TL;DR; I am looking for a formula to do one random draw for
"$f_P(X)$ = the smallest number of a set of $X$ numbers, if each number is choosen with Probability $P$?"
First of all, I am sorry if I butcher some math linguistic, e.g. using "Probability" or "random draw" wrongly. Although I like math, I am a programmer by profession and by heart, so my terminology might be inaccurate. :-} (please correct me, though! :D)
Now, I am pondering over a math calculation problem for a code I am writing here (for a game, actually). The problem is the following: From a huge list of things, every item of the list has a very small probability of being "choosen". Lets make a concrete example: If you have Numbers from 1 to a Billion ($X=10^9$). And every number has a probability of being "choosen" of $P=0.001\%=10^{-5}$. What is an efficient way of doing one random sample selection set of all choosen numbers?
The straight-forward way of doing this would be to look at each number individually, flip a coin (with $P=10^{-5}$) and randomly either choose it or not, remembering all choosen numbers this way. Unfortunately, that means, I have to flip my coin 1 Billion times (once for each possible number). In the end, there will be only approximately $\frac{10^9}{10^{-5}}=1000$ numbers choosen, so I might have gotten away with only 1000 coin flips.

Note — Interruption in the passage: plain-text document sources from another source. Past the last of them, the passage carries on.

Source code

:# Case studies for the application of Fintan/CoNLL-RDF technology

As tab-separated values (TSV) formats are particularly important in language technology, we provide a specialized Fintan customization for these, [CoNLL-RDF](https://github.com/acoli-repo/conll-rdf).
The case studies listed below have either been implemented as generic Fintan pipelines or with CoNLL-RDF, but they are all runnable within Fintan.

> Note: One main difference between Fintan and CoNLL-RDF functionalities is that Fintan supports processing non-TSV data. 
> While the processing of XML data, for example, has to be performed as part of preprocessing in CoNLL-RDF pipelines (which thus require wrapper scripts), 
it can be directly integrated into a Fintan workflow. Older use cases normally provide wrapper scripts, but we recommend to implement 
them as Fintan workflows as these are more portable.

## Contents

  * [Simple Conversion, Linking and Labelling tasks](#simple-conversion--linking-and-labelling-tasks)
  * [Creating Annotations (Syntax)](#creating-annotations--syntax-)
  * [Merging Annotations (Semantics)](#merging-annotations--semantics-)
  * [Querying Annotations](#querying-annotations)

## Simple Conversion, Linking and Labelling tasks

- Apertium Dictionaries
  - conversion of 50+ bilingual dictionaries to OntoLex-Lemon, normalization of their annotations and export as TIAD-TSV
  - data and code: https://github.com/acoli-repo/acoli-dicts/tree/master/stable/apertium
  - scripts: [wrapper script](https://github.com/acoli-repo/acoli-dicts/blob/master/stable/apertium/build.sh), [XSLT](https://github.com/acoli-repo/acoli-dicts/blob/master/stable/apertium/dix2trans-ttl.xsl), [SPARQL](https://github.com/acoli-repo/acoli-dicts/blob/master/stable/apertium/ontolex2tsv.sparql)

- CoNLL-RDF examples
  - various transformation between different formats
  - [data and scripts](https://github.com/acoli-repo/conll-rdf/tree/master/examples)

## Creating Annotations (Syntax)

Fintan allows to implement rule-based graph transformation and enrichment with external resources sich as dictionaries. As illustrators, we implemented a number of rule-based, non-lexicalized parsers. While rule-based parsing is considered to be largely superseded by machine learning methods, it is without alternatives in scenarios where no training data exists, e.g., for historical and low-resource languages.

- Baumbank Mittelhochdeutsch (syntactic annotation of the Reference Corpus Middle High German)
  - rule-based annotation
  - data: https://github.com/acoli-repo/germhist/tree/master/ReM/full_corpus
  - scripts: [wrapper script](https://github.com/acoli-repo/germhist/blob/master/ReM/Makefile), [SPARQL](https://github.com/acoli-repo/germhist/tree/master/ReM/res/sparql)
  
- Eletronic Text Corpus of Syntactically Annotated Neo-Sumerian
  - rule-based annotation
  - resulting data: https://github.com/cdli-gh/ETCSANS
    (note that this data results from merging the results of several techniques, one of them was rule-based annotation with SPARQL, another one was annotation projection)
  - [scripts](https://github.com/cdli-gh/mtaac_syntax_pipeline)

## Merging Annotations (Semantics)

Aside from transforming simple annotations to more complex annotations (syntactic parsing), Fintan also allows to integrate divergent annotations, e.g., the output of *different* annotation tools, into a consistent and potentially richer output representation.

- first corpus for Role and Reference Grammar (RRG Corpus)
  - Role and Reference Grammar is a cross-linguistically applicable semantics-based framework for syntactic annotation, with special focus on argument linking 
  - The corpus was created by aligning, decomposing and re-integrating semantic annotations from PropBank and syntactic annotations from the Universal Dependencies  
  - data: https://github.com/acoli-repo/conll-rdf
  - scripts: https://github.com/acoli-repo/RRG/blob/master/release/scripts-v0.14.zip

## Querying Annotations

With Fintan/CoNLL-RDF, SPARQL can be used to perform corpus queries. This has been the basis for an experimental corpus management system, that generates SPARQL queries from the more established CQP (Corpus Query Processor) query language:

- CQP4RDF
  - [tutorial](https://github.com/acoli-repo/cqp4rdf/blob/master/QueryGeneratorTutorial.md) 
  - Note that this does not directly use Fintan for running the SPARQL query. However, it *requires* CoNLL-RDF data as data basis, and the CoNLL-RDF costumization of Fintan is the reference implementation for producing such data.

The next idea I had was to first randomize "how many numbers there will probably be choosen". Then make an urn with 1 Billion numbers in it and start drawing without "putting back". I am not 100% sure about the exact formulas involved here, but this idea has another issue: "Drawing numbers without putting back" from a large pool of numbers is not very efficient for the programming circumstances I had in mind either.
So finally my last idea was, that is should be possible to have a formula for the following statement (for one random draw):
"$f_P(X)$ = the smallest number of a set of $X$ numbers, if each number is choosen with Probability $P$ or $X+1$ if not a single number was choosen?"
Then, I could first run the formula with $X_0=f_P(10^9)$ to get my first number. Then again with $X_1=X_0 + f_P(10^9 - X_0)$ and so on... $X_{m+1} = X_m + f_P(10^9 - X_m)$ until $X_m \geq 10^9$.
This would hopefully result in a lot less dice rolling and should give the exact same probability distribution as the original "straight-forward" solution, right?
Now I am stuck trying to meld this into one formula.
I tried to start with a solution for a very simple case like $f_{0.1}(10)$. Well, the probability that $f_{0.1}(10)=1$ is clearly $10\%$ (namely if the first number is choosen. Then the others don't matter anymore). Then for $f_{0.1}(10)=2$ its $0.9*0.1 = 0.09$ (first is not choosen, but second is) and so on until for $f_{0.1}(10) = 11$ its about $0.9^{10} \approx 0.35$. I can calculate that for every number, multiply by the number and sum everything up to get my expected value.
Well, but that is a lot of multiplying and adding. That was not the point of the exercise ;-), as I wanted to reduce my number of needed calculations! Is there a way to get from this to a formula where I just plug in $X$ and $P$ and do a couple of operations and some coin flipping or dice rolling?
I am not sure whether I understand your question correctly, but I think the question you are asking is directly related to the question 'What is the expected value of the geometric distribution?', which you can easily find, e.g. on https://en.wikipedia.org/wiki/Geometric_distribution
A word of explanation on how I understand your question. The random process where each item in your list X has a probability p is simply a repitition of a Bernoulli experiment; the fact that you are asking the question "which item will have the first success?" is precisely encaptured by the geometric distribution. In principle, you might encounter the problem with your finite set X that (in your language) no number at all will be selected, which precisely means that no Bernoulli experiment will be succesfull. As long as your probability p is much bigger than 1/(size X) (as in your example with size(X)=10^9 and p=10^-5) the probability of no such success will be neglible, though, so you can safely work with the geometric distribution.